The survey, conducted from May through July 2003, found that the average raise of the nearly 15,000 respondents was about 6.7 percent, surpassing the 4 percent average increase the U.S. Department of Labor's Bureau of Labor Statistics expects workers to receive.
Nearly 3-in-10 (29 percent) of IT workers saw no change in their base wage, while 9 percent reported a loss.

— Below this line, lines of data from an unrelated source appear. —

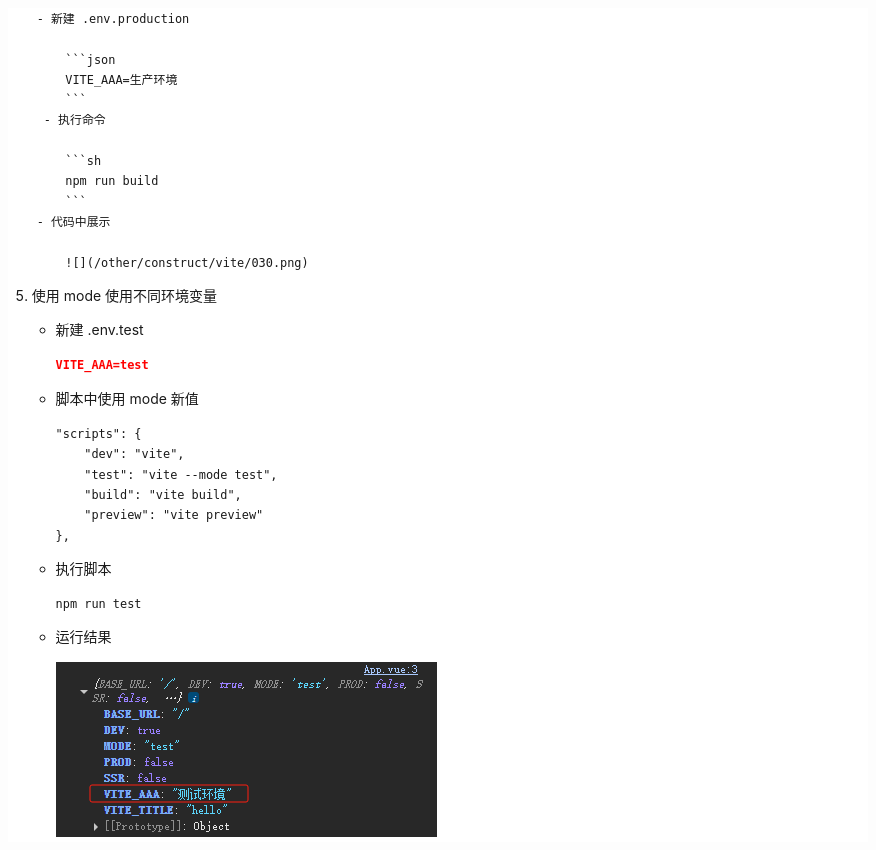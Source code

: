         - 新建 .env.production

            ```json
            VITE_AAA=生产环境
            ```
         - 执行命令

            ```sh
            npm run build
            ```
        - 代码中展示

            ![](/other/construct/vite/030.png)

5. 使用 mode 使用不同环境变量

    - 新建 .env.test 

        ```json
        VITE_AAA=test
        ```
    - 脚本中使用 mode 新值  
        
        ```js{3}
        "scripts": {
            "dev": "vite",
            "test": "vite --mode test",
            "build": "vite build",
            "preview": "vite preview"
        },
        ```
    - 执行脚本

        ```sh
        npm run test
        ```
    - 运行结果

        ![](/other/construct/vite/031.png)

The number of respondents exhibiting pay cuts in 2003 is 8 percent compared to 9.5 percent in 2002.
|Average IT Compensation and Increases|
|Director/Vice President of Networks||$135,425||$126,858||6.8|
|Director of IT||$104,517||$102,134||2.3|
|Information Security Specialist||$75,011||$73,306||2.3|
|Help Desk/Technical Support Manager||$68,291||$67,507||1.2|
|Quality Assurance Specialist||$66,123||$69,949||-5.5|
|Source: IDG's Computerworld|
A 2003 study from META Group, Inc. found that IT salaries increased an average 5 percent over 2002. Three-quarters of firms continue to pay IT employees higher salaries than their non-technical counterparts, which is a marked increase from 67 percent in 2002.
According to META Group, Inc., 54 percent of the surveyed IT managers were offering IT employees an annual year-end bonus, while 44 percent are using sign-on bonuses as a means to attract higher-level IT employees.
The Computerworld study found that bonuses were harder to come by, as 71 percent of IT workers reported no change in compensation from a year ago, and the 15 percent of workers who reported decreases in bonuses said they fell by an average of 45 percent.
Despite modest pay raises and inconsistent bonuses, IT professionals realize it could be worse: the nation's unemployment rate continues to hover above 6 percent, and the U.S. Census Bureau found that the 2002 median household income was $42,409. This silver lining attitude was exhibited among 54 percent of the Computerworld respondents who indicated that they were satisfied with their overall compensation.
Only 22 percent of workers said they are dissatisfied with their overall compensation, even though many are working longer hours and shouldering heavier workloads because of permanent staff layoffs at their companies. Nearly 70 percent of IT professionals report regularly putting in more than 40 hours a week on the job, with 1-in-4 working between 46 and 50 hours a week.
Some U.S. regions are more lucrative than others, according to the Computerworld survey. Total IT compensation in the Pacific region Alaska, Washington, Oregon, California, Hawaii, and Guam were frequently higher than the remaining areas, particularly for network managers ($77,990); programming/application development managers ($100,624); database administrators ($86,490); help desk/technical support specialists ($52,235); Software engineers ($91,882); and systems architects ($107,735). High earners were also found in the New England region Maine, Vermont, New Hampshire, Massachusetts, Connecticut, and Rhode Island.